Eine neue Studie beleuchtet, wie moralische Entscheidungen im Gehirn getroffen werden. Mit Hilfe von Magnetstimulation lässt sich das System aus dem Gleichgewicht bringen.
Gehirn
© fotolia / Kiyoshi Takahase Segundo
Wenn ein Richter sein Urteil fällt, hat er viele Aspekte zu beachten: Wie verwerflich war die Tat? Wie hoch ist der angerichtete Schaden? Ist der Angeklagte überhaupt zurechnungs- oder schuldfähig? Für das Gehirn ist die Abwägung all dieser Aspekte eine hochkomplexe Angelegenheit.

Verantwortlich für solche Entscheidungen ist eine direkt unter dem vorderen Schädeldach gelegene Hirnregion. Der so genannte dorsolaterale präfrontale Kortex (DLPFC) ist offenbar die Struktur, in der moralische Einschätzungen mit anderen Informationen zusammengeführt und abgewogen werden. Das hat eine internationale Forschergruppe um Joshua W. Buckholtz von der Harvarduniversität nun experimentell nachgewiesen.
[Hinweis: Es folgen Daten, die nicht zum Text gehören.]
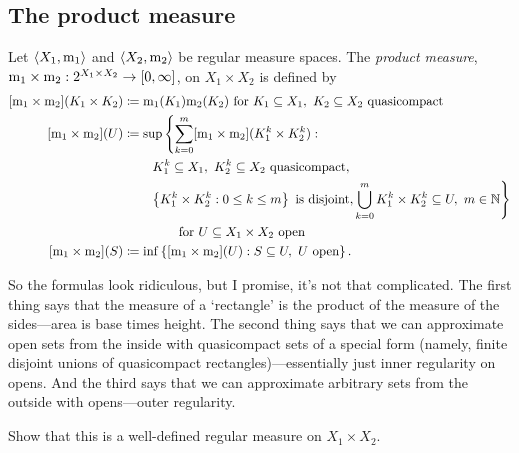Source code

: \subsection{The product measure}

\begin{dfn}
Let $\langle X_1,\mathrm{m} _1\rangle$ and $\langle X_2,\mathrm{m} _2\rangle$ be regular measure spaces.  The \emph{product measure}, $\mathrm{m} _1\times \mathrm{m} _2:2^{X_1\times X_2}\rightarrow [0,\infty ]$, on $X_1\times X_2$ is defined by
\begin{equation}
\begin{split}
[\meas _1\times \meas _2](K_1\times K_2) & \coloneqq \meas _1(K_1)\meas _2(K_2)\text{ for }K_1\subseteq X_1,\ K_2\subseteq X_2\text{ quasicompact} \\
[\meas _1\times \meas _2](U) & \coloneqq \sup \left\{ \sum _{k=0}^m[\meas _1\times \meas _2](K_1^k\times K_2^k):\right. \\
& \qquad \left. K_1^k\subseteq X_1,\ K_2^k\subseteq X_2\text{ quasicompact},\right. \\
& \qquad \left. \left\{ K_1^k\times K_2^k:0\leq k\leq m\right\} \text{ is disjoint}, \bigcup _{k=0}^mK_1^k\times K_2^k\subseteq U,\ m\in \N \right\} \\
& \qquad \qquad \text{ for }U\subseteq X_1\times X_2\text{ open} \\
[\meas _1\times \meas _2](S) & \coloneqq \inf \left\{ [\meas _1\times \meas _2](U):S\subseteq U,\ U\text{ open}\right\} .
\end{split}
\end{equation}
\begin{rmk}
So the formulas look ridiculous, but I promise, it's not that complicated.  The first thing says that the measure of a `rectangle' is the product of the measure of the sides---area is base times height.  The second thing says that we can approximate open sets from the inside with quasicompact sets of a special form (namely, finite disjoint unions of quasicompact rectangles)---essentially just inner regularity on opens.  And the third says that we can approximate arbitrary sets from the outside with opens---outer regularity.
\end{rmk}
\begin{exr}
Show that this is a well-defined regular measure on $X_1\times X_2$.
\end{exr}
\end{dfn}
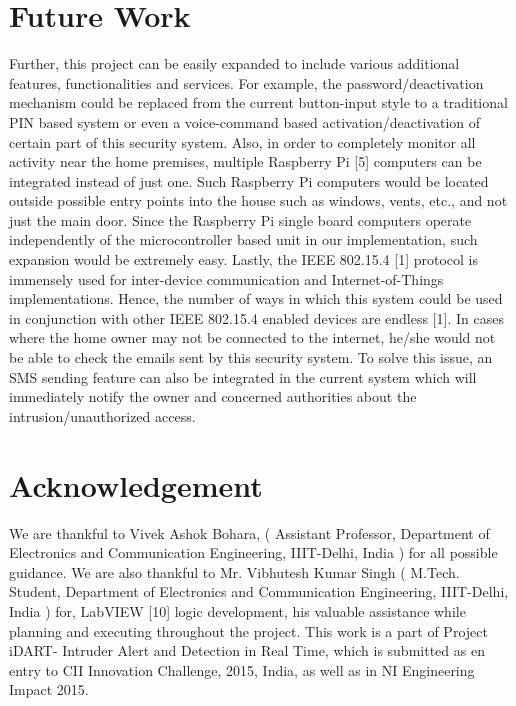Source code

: \documentclass[letterpaper, 10 pt, conference]{ieeeconf}
\begin{document}
\section{Future Work}
Further, this project can be easily expanded to include various additional features, functionalities and services. For example, the password/deactivation mechanism could be replaced from the current button-input style to a traditional PIN based system or even a voice-command based activation/deactivation of certain part of this security system.
Also, in order to completely monitor all activity near the home premises, multiple Raspberry Pi [5] computers can be integrated instead of just one. Such Raspberry Pi computers would be located outside possible entry points into the house such as windows, vents, etc., and not just the main door. Since the Raspberry Pi single board computers operate independently of the microcontroller based unit in our implementation, such expansion would be extremely easy.
Lastly, the IEEE 802.15.4 [1] protocol is immensely used for inter-device communication and Internet-of-Things implementations. Hence, the number of ways in which this system could be used in conjunction with other IEEE 802.15.4 enabled devices are endless [1]. In cases where the home owner may not be connected to the internet, he/she would not be able to check the emails sent by this security system. To solve this issue, an SMS sending feature can also be integrated in the current system which will immediately notify the owner and concerned authorities about the intrusion/unauthorized access.

\section{Acknowledgement}
We are thankful to Vivek Ashok Bohara, ( Assistant Professor, Department of Electronics and Communication Engineering, IIIT-Delhi, India ) for all possible guidance. We are also thankful to Mr. Vibhutesh Kumar Singh ( M.Tech. Student, Department of Electronics and Communication Engineering, IIIT-Delhi, India ) for, LabVIEW [10] logic development, his valuable assistance while planning and executing throughout the project. This work is a part of Project iDART- Intruder Alert and Detection in Real Time, which is submitted as en entry to CII Innovation Challenge, 2015, India, as well as in NI Engineering Impact 2015.




\addtolength{\textheight}{-12cm}   
\end{document}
Mit Hilfe transkranieller Magnetstimulation gelang es ihnen, einzelne Aspekte von Entscheidungen, die auf moralischen Bewertungen beruhen, selektiv zu hemmen und so die Fähigkeit zur Abwägung entscheidend zu stören.

Dazu versetzten sie 66 Freiwillige in die Rolle eines Richters und führten ihnen fiktive Straftäter vor. Obwohl die Teilnehmer deren Taten moralisch als ungefähr gleich verabscheuungswürdig einschätzten, fällten diejenigen Probanden, deren DLPFC durch magnetische Störimpulse beeinträchtigt war, durchweg signifikant mildere Urteile als die Kontrollgruppe.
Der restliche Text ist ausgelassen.